Cansamos dessa situação, vamos embora, foram várias inundações. Num alagamento ocorrido há dois anos, tivemos prejuízo de R$ 40 mil. A água subiu tanto que o piano ficou boiando”, recorda-se a professora e vice-diretora do Spasso, Roberta Mesquita, que, na quinta-feira, se juntava à trupe para carregar o caminhão. Por enquanto, os equipamentos ficarão guardados num lote vago emprestado pela mãe de um estudante, embora o maior prejuízo seja para os futuros profissionais do circo – 170 alunos, dos quais 50% bolsistas. “Os cursos livres serão transferidos para um clube e uma academia, mas os de formação profissional, com duração de três anos e reconhecido pelo Ministério da Educação, ficarão sem lugar”, lamenta a professora.
Há um descaso muito grande com uma escola que está aqui há duas décadas, pagando aluguel caro, que nem pelas enchentes foi reduzido, e R$ 1 mil mensalmente à prefeitura, entre IPTU e outros tributos. Apelamos para a prefeitura, o estado e a Fundação Nacional de Artes (Funarte) e não adiantou. Já passamos muito aperto, mesmo instalando comportas na entrada. Uma vez, durante uma aula infantil, tivemos que amarrar as crianças e depois levá-las para a parte superior do galpão para que não fossem arrastadas pela enxurrada”, conta Roberta, mãe de Flor, de 10 anos, e Brisa, de 8. “A mais velha está traumatizada com chuva, não pode nem ouvir falar.”
A professora Brícia Paloma não se esquece de uma noite em 2011, quando perdeu o carro na enxurrada. Ao lado, a funcionária Adriana Oliveira mostra as cenas dramáticas na tela do celular. Do lado de fora, o ex-aluno Philippe Ribeiro, de 32, que está treinando na escola, recorda-se do dia em que se amarrou a uma árvore para não ser tragado pelas águas. “Achei que fosse morrer.” Mesmo com os problemas, Roberta se mostra dura na queda: “A escola é parte de nossas vidas, muito importante para a formação de profissionais. Alguns que saíram daqui trabalham em companhias do Brasil e exterior”.
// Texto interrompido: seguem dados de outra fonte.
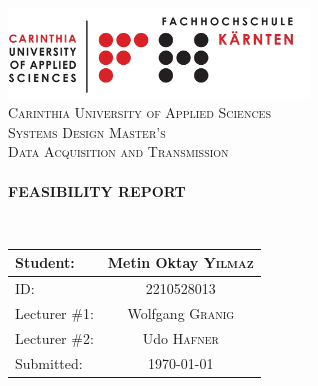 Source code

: \begin{titlepage}
    \begin{center}
        \includegraphics[width=0.60\textwidth]{pics/FH}\\[1.5cm]

        \textsc{\LARGE Carinthia University of Applied Sciences}\\[1.5cm]

        \textsc{\Large Systems Design Master's}\\[1.5cm]
        \textsc{\Large Data Acquisition and Transmission}\\[2.5cm]

        \HRule \\[1cm]

        { \LARGE \bfseries \textsc{FEASIBILITY REPORT}}

        \HRule \\[1cm]

        \vspace{2.5cm}

        	\begin{table}[H]
        		\centering
        		\begin{tabular}{|l|c|}
        			\toprule
        			Student: & Metin Oktay \textsc{Yilmaz} \\
        			\midrule
        			ID: & 2210528013   	\\
        			Lecturer \#1: & Wolfgang  \textsc{Granig}  \\
                    Lecturer \#2: & Udo  \textsc{Hafner}  \\
        			Submitted: & {\large \today}  	\\
        			\bottomrule
        		\end{tabular}
        	\end{table}
    \end{center}
\end{titlepage}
Ao longo do trecho de riscos da Francisco Sá, onde predomina o comércio, há placas alertando motoristas para não estacionarem em caso de chuva forte, além de muitos bueiros, muros reforçados, comportas em residências e lojas, portas mais altas e portões com vedação na parte inferior. Segundo um corretor de imóveis, “este é um trecho problemático para quem sabe das enchentes, mas, para quem desconhece, acaba comprando pelo valor de mercado”.

FUNIL Na noite de domingo, a chuva foi tão rápida quanto pesada e espalhou o pânico. “As pessoas continuam no sufoco. Moro na Jaceguai desde 1963 e já vi de tudo. Debaixo deste asfalto passa o Córrego dos Pintos e jamais deveriam ter desviado tanto trânsito para cá. Agora, falam até em alargar a via. Felizmente, minha casa é numa parte mais alta, então, escapo da enxurrada. O problema é que, se precisar sair de carro, é impossível, tal a velocidade da enchente. Esse trecho é um vale, vem água da Avenida Amazonas, do Bairro Gutierrez, dos morros ao redor e afunila aqui”, diz o morador, que prefere não se identificar.
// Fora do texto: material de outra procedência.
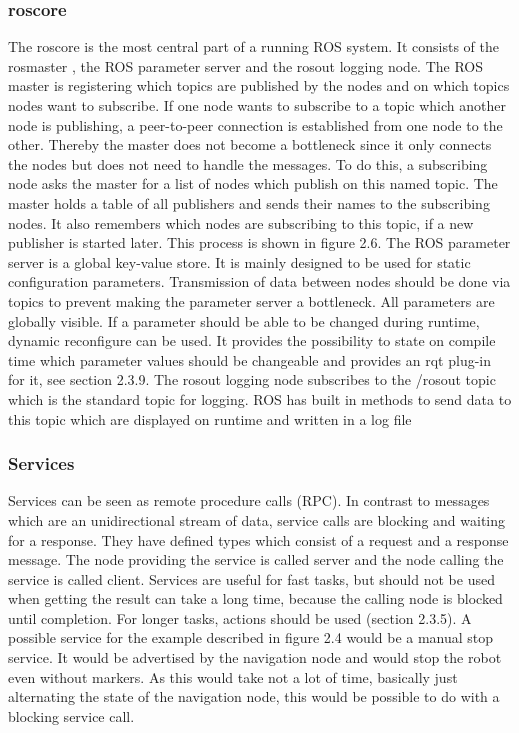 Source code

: \subsubsection*{roscore}
The
roscore
is the most central part of a running ROS system.  It consists of the
rosmaster
,  the  ROS  parameter  server  and  the
rosout
logging  node.   The  ROS
master is registering which topics are published by the nodes and on which topics
nodes want to subscribe.  If one node wants to subscribe to a topic which another
node is publishing,  a peer-to-peer connection is established from one node to the
other.  Thereby the master does not become a bottleneck since it only connects the
nodes but does not need to handle the messages.  To do this, a subscribing node asks
the master for a list of nodes which publish on this named topic.  The master holds
a  table  of  all  publishers  and  sends  their  names  to  the  subscribing  nodes.   It  also
remembers which nodes are subscribing to this topic, if a new publisher is started
later.  This process is shown in figure 2.6.
The ROS parameter server is a global key-value store.  It is mainly designed to
be  used  for  static  configuration  parameters.   Transmission  of  data  between  nodes
should be done via topics to prevent making the parameter server a bottleneck.  All
parameters are globally visible.  If a parameter should be able to be changed during
runtime,  dynamic reconfigure can be used.  It provides the possibility to state on
compile  time  which  parameter  values  should  be  changeable  and  provides  an
rqt
plug-in for it, see section 2.3.9.  The
rosout
logging node subscribes to the
/rosout
topic which is the standard topic for logging.  ROS has built in methods to send
data to this topic which are displayed on runtime and written in a log file

\subsubsection*{Services}
Services  can  be  seen  as  remote  procedure  calls  (RPC).  In  contrast  to  messages
which are an unidirectional stream of data,  service calls are blocking and waiting
for a response.  They have defined types which consist of a request and a response
message.  The node providing the service is called server and the node calling the
service  is  called  client.   Services  are  useful  for  fast  tasks,  but  should  not  be  used
when getting the result can take a long time,  because the calling node is blocked
until completion.  For longer tasks, actions should be used (section 2.3.5).  A possible
service for the example described in figure 2.4 would be a manual stop service.  It
would be advertised by the navigation node and would stop the robot even without
markers.  As this would take not a lot of time, basically just alternating the state of
the navigation node, this would be possible to do with a blocking service call.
A Superintendência de Desenvolvimento da Capital (Sudecap) informa que está desenvolvendo um projeto de reforma e ampliação de galerias de macrodrenagem e implantação de microdrenagem para captação de águas pluviais do Córrego dos Pintos, na Avenida Francisco de Sá, beneficiando aproximadamente 30 mil pessoas.
Em nota, os técnicos explicam que as inundações decorrem da insuficiência de captação de excedente de chuva, por meio do sistema de microdrenagem existente. “A solução de engenharia proposta é a implantação de uma nova galeria, paralela à existente, com incremento na captação superficial. A extensão aproximada de intervenções é de 1,5 mil metros.” E mais: “A implantação de canal paralelo ao existente no Córrego dos Pintos irá reduzir o risco de inundações por meio da ampliação da capacidade de resposta do sistema de vazões, ou seja, aumentar em cinco vezes o nível de segurança do sistema de drenagem da região”. A obra está orçada em R$ 15 milhões.